### PROBLEM DESCRIPTION
Copy all entries exactly, and wherever an entry holds a picture, leave that picture out.

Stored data
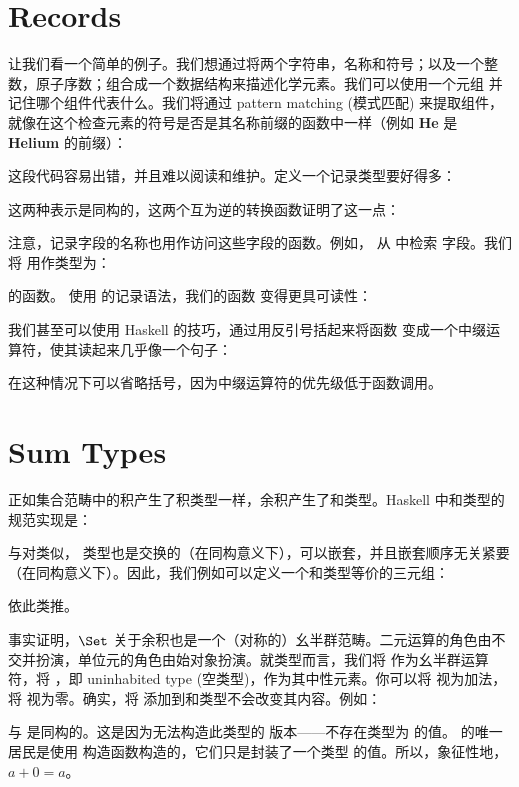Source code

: \section{Records}

让我们看一个简单的例子。我们想通过将两个字符串，名称和符号；以及一个整数，原子序数；组合成一个数据结构来描述化学元素。我们可以使用一个元组  并记住哪个组件代表什么。我们将通过 pattern matching (模式匹配) 来提取组件，就像在这个检查元素的符号是否是其名称前缀的函数中一样（例如 \textbf{He} 是 \textbf{Helium} 的前缀）：

这段代码容易出错，并且难以阅读和维护。定义一个记录类型要好得多：

这两种表示是同构的，这两个互为逆的转换函数证明了这一点：


注意，记录字段的名称也用作访问这些字段的函数。例如， 从  中检索  字段。我们将  用作类型为：

的函数。
使用  的记录语法，我们的函数  变得更具可读性：

我们甚至可以使用 Haskell 的技巧，通过用反引号括起来将函数  变成一个中缀运算符，使其读起来几乎像一个句子：

在这种情况下可以省略括号，因为中缀运算符的优先级低于函数调用。

\section{Sum Types}

正如集合范畴中的积产生了积类型一样，余积产生了和类型。Haskell 中和类型的规范实现是：

与对类似， 类型也是交换的（在同构意义下），可以嵌套，并且嵌套顺序无关紧要（在同构意义下）。因此，我们例如可以定义一个和类型等价的三元组：

依此类推。

事实证明，$\Set$ 关于余积也是一个（对称的）幺半群范畴。二元运算的角色由不交并扮演，单位元的角色由始对象扮演。就类型而言，我们将  作为幺半群运算符，将 ，即 uninhabited type (空类型)，作为其中性元素。你可以将  视为加法，将  视为零。确实，将  添加到和类型不会改变其内容。例如：

与  是同构的。这是因为无法构造此类型的  版本——不存在类型为  的值。 的唯一居民是使用  构造函数构造的，它们只是封装了一个类型  的值。所以，象征性地，$a + 0 = a$。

### ANSWER SECTION
Source code

: \section{Records}

让我们看一个简单的例子。我们想通过将两个字符串，名称和符号；以及一个整数，原子序数；组合成一个数据结构来描述化学元素。我们可以使用一个元组  并记住哪个组件代表什么。我们将通过 pattern matching (模式匹配) 来提取组件，就像在这个检查元素的符号是否是其名称前缀的函数中一样（例如 \textbf{He} 是 \textbf{Helium} 的前缀）：

这段代码容易出错，并且难以阅读和维护。定义一个记录类型要好得多：

这两种表示是同构的，这两个互为逆的转换函数证明了这一点：


注意，记录字段的名称也用作访问这些字段的函数。例如， 从  中检索  字段。我们将  用作类型为：

的函数。
使用  的记录语法，我们的函数  变得更具可读性：

我们甚至可以使用 Haskell 的技巧，通过用反引号括起来将函数  变成一个中缀运算符，使其读起来几乎像一个句子：

在这种情况下可以省略括号，因为中缀运算符的优先级低于函数调用。

\section{Sum Types}

正如集合范畴中的积产生了积类型一样，余积产生了和类型。Haskell 中和类型的规范实现是：

与对类似， 类型也是交换的（在同构意义下），可以嵌套，并且嵌套顺序无关紧要（在同构意义下）。因此，我们例如可以定义一个和类型等价的三元组：

依此类推。

事实证明，$\Set$ 关于余积也是一个（对称的）幺半群范畴。二元运算的角色由不交并扮演，单位元的角色由始对象扮演。就类型而言，我们将  作为幺半群运算符，将 ，即 uninhabited type (空类型)，作为其中性元素。你可以将  视为加法，将  视为零。确实，将  添加到和类型不会改变其内容。例如：

与  是同构的。这是因为无法构造此类型的  版本——不存在类型为  的值。 的唯一居民是使用  构造函数构造的，它们只是封装了一个类型  的值。所以，象征性地，$a + 0 = a$。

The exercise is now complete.